Kinder da – Freunde weg?

Ausgehen, Partys und Spieleabende mit Freunden. Das war einmal? Psychologin Felicitas Heyne gibt Tipps, wie ihre Freundschaften die Babyjahre überstehen.

Ein neues Jahr ist da. Und jeder Jahreswechsel fängt bei Jana (34) immer gleich an. Mit zu wenig Schlaf, einem ziemlichen Kater und mit guten Vorsätzen. Auch in diesem Jahr bekommt sie eindeutig zu wenig Schlaf, doch seit zwei Jahren liegt es nicht mehr am wilden Feiern. Denn gefeiert hat Jana in einem sehr erlesenen Kreis – allein mit ihrem Freund Piet und den beiden Kindern Luna und Max. Der fast zweijährige Max hat immerhin das Feuerwerk bestaunt, die neugeborene Luna verschlief den Jahreswechsel – war aber ab 2 Uhr morgens putzmunter.

Den Neujahrsspaziergang machte Piet allein mit den Kindern und Jana blieb zu Hause. Ich kann gar nicht sagen warum, aber ganz plötzlich fühle ich mich furchtbar einsam, sagt sie. Früher rief sie einfach schnell bei ihrer Freundin an. Und jetzt? Petra hat selbst drei Kinder und eines der insgesamt fünf Kinder unterbricht jedes Gespräch.

[quote]Ich kann gar nicht sagen warum, aber ganz plötzlich fühle ich mich furchtbar einsam.[/quote]

Nina hat vor drei Wochen die Elternzeit beendet und hat einfach nie Zeit. Und die kinderlose Anne schnauft nach zehn Minuten genervt in den Hörer oder erzählt ewig lange von ihrem neuen Lover. Vielleicht sollte sie eine Mami aus der Krabbelgruppe anrufen? Aber so einen richtigen Austausch gibt es da gar nicht. Alles dreht sich doch nur um die Kinder.

Traurige Familie mit Baby auf dem Sofa
Kind da – Freunde weg. (© Noel Hendrickson)

Schließlich ruft Jana traurig ihre Mutter an und klagt ihr Leid. Die fängt an zu lachen. „Ach, das ist doch normal. Freunde kommen und Freunde gehen“. Doch für Jana fühlt es sich nicht so an. Am Abend spricht sie mit ihrem Mann darüber. Auch er vermisst die netten Paarabende, die Spielerunden. Gemeinsam überlegen sie sich, dass im neuen Jahr wieder aufleben zu lassen.

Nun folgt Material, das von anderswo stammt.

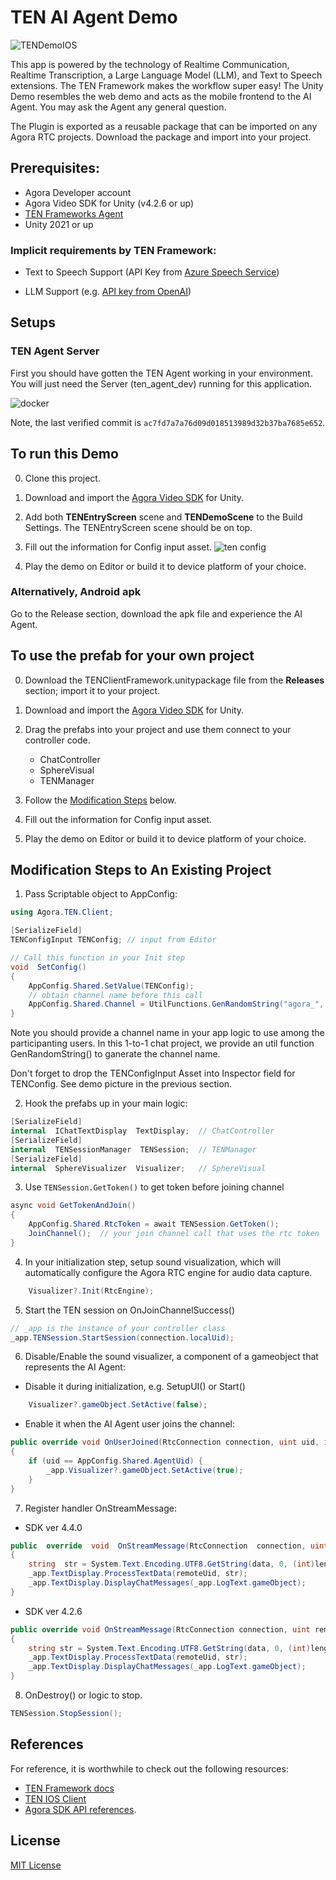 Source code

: # TEN AI Agent Demo

  

![TENDemoIOS](https://github.com/user-attachments/assets/8ea3df82-61ba-4fa2-ba43-52b85040a27f)
  

This app is powered by the technology of Realtime Communication, Realtime Transcription, a Large Language Model (LLM), and Text to Speech extensions. The TEN Framework makes the workflow super easy! The Unity Demo resembles the web demo and acts as the mobile frontend to the AI Agent. You may ask the Agent any general question.

The Plugin is exported as a reusable package that can be imported on any Agora RTC projects. Download the package and import into your project.


## Prerequisites:

- Agora Developer account
- Agora Video SDK for Unity (v4.2.6 or up)
- [TEN Frameworks Agent](https://github.com/TEN-framework/TEN-Agent)
- Unity 2021 or up

  

### Implicit requirements by TEN Framework:

- Text to Speech Support (API Key from [Azure Speech Service](https://portal.azure.com/#view/Microsoft_Azure_ProjectOxford/CognitiveServicesHub/~/SpeechServices))

- LLM Support (e.g. [API key from OpenAI](https://platform.openai.com/api-keys))

## Setups

### TEN Agent Server

First you should have gotten the TEN Agent working in your environment. You will just need the Server (ten_agent_dev) running for this application.

![docker](https://github.com/user-attachments/assets/f292ad45-7be7-458a-b40a-46cce847809f)

Note, the last verified commit is `ac7fd7a7a76d09d018513989d32b37ba7685e652`.

  

## To run this Demo
0. Clone this project.
1. Download and import the [Agora Video SDK](https://docs.agora.io/en/sdks?platform=unity) for Unity.
2. Add both **TENEntryScreen** scene and **TENDemoScene** to the Build Settings. The TENEntryScreen scene should be on top.
3. Fill out the information for Config input asset.
![ten config](https://github.com/user-attachments/assets/4eab50db-a885-4d06-a349-64c3cadd188f)

4. Play the demo on Editor or build it to device platform of your choice.  

### Alternatively, Android apk
Go to the Release section, download the apk file and experience the AI Agent.

## To use the prefab for your own project
0. Download the TENClientFramework.unitypackage file from the **Releases** section; import it to your project.
1. Download and import the [Agora Video SDK](https://docs.agora.io/en/sdks?platform=unity) for Unity.
2. Drag the prefabs into your project and use them connect to your controller code.
	- ChatController
	- SphereVisual
	- TENManager
3. Follow the [Modification Steps](#modification-steps-to-an-existing-project) below.
4. Fill out the information for Config input asset.

5. Play the demo on Editor or build it to device platform of your choice. 

## Modification Steps to An Existing Project

1. Pass Scriptable object to AppConfig:

```csharp
using Agora.TEN.Client;
```
```csharp
[SerializeField]
TENConfigInput TENConfig; // input from Editor

// Call this function in your Init step
void  SetConfig()
{
	AppConfig.Shared.SetValue(TENConfig);
	// obtain channel name before this call
	AppConfig.Shared.Channel = UtilFunctions.GenRandomString("agora_", 5);
}
```
Note you should provide a channel name in your app logic to use among the participanting users.  In this 1-to-1 chat project, we provide an util function GenRandomString() to ganerate the channel name.

Don't forget to drop the TENConfigInput Asset into Inspector field for TENConfig. See demo picture in the previous section.


2. Hook the prefabs up in your main logic:

```csharp
[SerializeField]
internal  IChatTextDisplay  TextDisplay;  // ChatController
[SerializeField]
internal  TENSessionManager  TENSession;  // TENManager
[SerializeField]
internal  SphereVisualizer  Visualizer;   // SphereVisual
```

3. Use `TENSession.GetToken()` to get token before joining channel
```csharp
async void GetTokenAndJoin()
{
    AppConfig.Shared.RtcToken = await TENSession.GetToken();
    JoinChannel();  // your join channel call that uses the rtc token
}
```

4. In your initialization step, setup sound visualization, which will automatically configure the Agora RTC engine for audio data capture.

```csharp
	Visualizer?.Init(RtcEngine);
```

5. Start the TEN session on OnJoinChannelSuccess()
```csharp
// _app is the instance of your controller class
_app.TENSession.StartSession(connection.localUid);
```

6. Disable/Enable the sound visualizer, a component of a gameobject that represents the AI Agent:
- Disable it during initialization, e.g. SetupUI() or Start()
```csharp
	Visualizer?.gameObject.SetActive(false);
```
- Enable it when the AI Agent user joins the channel:
```csharp
public override void OnUserJoined(RtcConnection connection, uint uid, int elapsed)
{
    if (uid == AppConfig.Shared.AgentUid) {
        _app.Visualizer?.gameObject.SetActive(true);
	}
}
```

7. Register handler OnStreamMessage:
- SDK ver 4.4.0
```csharp
public  override  void  OnStreamMessage(RtcConnection  connection, uint  remoteUid, int  streamId, byte[] data, ulong  length, ulong  sentTs)
{
	string  str = System.Text.Encoding.UTF8.GetString(data, 0, (int)length);
	_app.TextDisplay.ProcessTextData(remoteUid, str);
	_app.TextDisplay.DisplayChatMessages(_app.LogText.gameObject);
}

```
- SDK ver 4.2.6
```csharp
public override void OnStreamMessage(RtcConnection connection, uint remoteUid, int streamId, byte[] data, uint length, System.UInt64 sentTs)
{
    string str = System.Text.Encoding.UTF8.GetString(data, 0, (int)length);
    _app.TextDisplay.ProcessTextData(remoteUid, str);
    _app.TextDisplay.DisplayChatMessages(_app.LogText.gameObject);
}

```
8. OnDestroy() or logic to stop.

```csharp
TENSession.StopSession();
```

## References

For reference, it is worthwhile to check out the following resources:

* [TEN Framework docs](https://doc.theten.ai/)
* [TEN IOS Client](https://github.com/AgoraIO-Community/TEN-AI-Demo-IOS)
* [Agora SDK API references](https://api-ref.agora.io/en/voice-sdk/ios/4.x/documentation/agorartckit).


  

## License

[MIT License](https://github.com/icywind/TEN-AI-Demo-IOS/blob/main/LICENSE)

[quote]Wir sind abends einfach zu fertig.[/quote]

Mitte Januar ist Jana allerdings wirklich frustriert. Kein anderes Paar hat Zeit oder Lust sich zu verabreden. „Ach nee, nachher wird nur eure Kleine wach“, hören sie. Oder „wir sind abends einfach zu fertig“, oder „können keinen Babysitter bekommen“. Gibt es jetzt etwa nur noch nachmittägliche Kuchentreffen mit den vielen Kleinkindern? Leben alle Eltern in einer Art dicken fetten Baby-Cocoon?

Piet trifft sich immerhin einmal in der Woche mit zwei Freunden zum Billard-Spielen. Jana allerdings hat das Gefühl, dass sie die wenige Zeit, die sie für sich hat, auch nur als Mama unter Mamas verbringt. Doch wie kann dieser Kreislauf unterbrochen werden? Wird es wirklich wieder besser, wenn die Kinder älter sind?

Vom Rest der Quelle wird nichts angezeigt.